The records:

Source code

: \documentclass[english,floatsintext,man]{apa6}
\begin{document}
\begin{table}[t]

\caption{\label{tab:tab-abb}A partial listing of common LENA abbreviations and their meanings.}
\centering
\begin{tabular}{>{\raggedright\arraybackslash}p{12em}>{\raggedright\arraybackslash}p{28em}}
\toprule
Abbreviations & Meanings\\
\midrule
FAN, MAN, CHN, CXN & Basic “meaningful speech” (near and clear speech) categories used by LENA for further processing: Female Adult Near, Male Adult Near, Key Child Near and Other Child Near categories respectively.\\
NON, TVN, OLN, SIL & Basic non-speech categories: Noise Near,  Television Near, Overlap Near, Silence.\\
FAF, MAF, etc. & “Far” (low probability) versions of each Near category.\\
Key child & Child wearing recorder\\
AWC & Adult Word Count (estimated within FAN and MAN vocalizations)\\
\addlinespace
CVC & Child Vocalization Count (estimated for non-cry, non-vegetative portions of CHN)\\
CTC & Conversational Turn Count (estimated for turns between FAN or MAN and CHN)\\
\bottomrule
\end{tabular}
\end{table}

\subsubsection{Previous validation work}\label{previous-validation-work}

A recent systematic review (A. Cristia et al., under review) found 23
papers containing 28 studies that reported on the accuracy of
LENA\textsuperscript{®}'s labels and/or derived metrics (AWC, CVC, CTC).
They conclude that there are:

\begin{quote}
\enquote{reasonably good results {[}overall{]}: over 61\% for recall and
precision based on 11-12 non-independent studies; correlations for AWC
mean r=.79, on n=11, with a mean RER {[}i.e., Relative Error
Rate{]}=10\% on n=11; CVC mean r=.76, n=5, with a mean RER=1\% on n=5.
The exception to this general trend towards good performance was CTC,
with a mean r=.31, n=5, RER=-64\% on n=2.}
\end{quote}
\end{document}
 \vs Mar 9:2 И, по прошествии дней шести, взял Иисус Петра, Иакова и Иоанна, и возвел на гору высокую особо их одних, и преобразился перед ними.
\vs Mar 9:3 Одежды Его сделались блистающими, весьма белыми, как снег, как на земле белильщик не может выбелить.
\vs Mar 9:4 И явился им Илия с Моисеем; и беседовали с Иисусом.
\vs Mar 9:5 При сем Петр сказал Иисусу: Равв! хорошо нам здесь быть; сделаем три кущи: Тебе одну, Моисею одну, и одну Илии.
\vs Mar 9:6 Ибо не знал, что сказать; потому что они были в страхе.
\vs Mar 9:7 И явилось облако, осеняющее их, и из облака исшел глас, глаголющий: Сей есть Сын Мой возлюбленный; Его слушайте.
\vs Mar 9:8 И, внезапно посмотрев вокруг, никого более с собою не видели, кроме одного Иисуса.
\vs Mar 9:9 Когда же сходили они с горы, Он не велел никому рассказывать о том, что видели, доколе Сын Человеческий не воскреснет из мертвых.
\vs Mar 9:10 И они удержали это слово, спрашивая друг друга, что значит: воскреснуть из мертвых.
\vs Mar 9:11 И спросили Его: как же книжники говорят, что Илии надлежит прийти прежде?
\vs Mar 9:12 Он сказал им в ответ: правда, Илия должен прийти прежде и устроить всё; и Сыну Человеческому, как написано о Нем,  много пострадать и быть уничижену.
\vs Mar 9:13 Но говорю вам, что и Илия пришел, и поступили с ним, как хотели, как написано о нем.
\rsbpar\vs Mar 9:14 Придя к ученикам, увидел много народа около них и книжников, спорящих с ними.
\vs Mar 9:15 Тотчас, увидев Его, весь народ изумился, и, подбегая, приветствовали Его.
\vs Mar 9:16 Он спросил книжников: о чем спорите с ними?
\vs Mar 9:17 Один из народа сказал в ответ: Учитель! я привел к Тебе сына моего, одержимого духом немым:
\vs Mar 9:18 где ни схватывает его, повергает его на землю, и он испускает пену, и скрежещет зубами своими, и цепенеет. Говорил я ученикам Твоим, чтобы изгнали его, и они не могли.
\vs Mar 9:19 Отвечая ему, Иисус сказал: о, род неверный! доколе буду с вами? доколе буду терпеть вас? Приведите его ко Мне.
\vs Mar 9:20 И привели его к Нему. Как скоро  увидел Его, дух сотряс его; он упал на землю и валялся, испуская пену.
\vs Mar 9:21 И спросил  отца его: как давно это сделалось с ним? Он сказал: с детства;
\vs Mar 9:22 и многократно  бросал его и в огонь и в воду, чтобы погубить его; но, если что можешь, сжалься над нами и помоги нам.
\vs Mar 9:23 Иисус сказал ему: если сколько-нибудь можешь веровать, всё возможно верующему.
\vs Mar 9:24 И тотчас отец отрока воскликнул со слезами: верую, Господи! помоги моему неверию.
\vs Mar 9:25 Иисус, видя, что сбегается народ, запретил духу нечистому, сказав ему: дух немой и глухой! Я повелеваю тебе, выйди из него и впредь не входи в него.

Problem requirements: Copy out each line of the records where the string "мертвых" appears.

Output:
\vs Mar 9:9 Когда же сходили они с горы, Он не велел никому рассказывать о том, что видели, доколе Сын Человеческий не воскреснет из мертвых.
\vs Mar 9:10 И они удержали это слово, спрашивая друг друга, что значит: воскреснуть из мертвых.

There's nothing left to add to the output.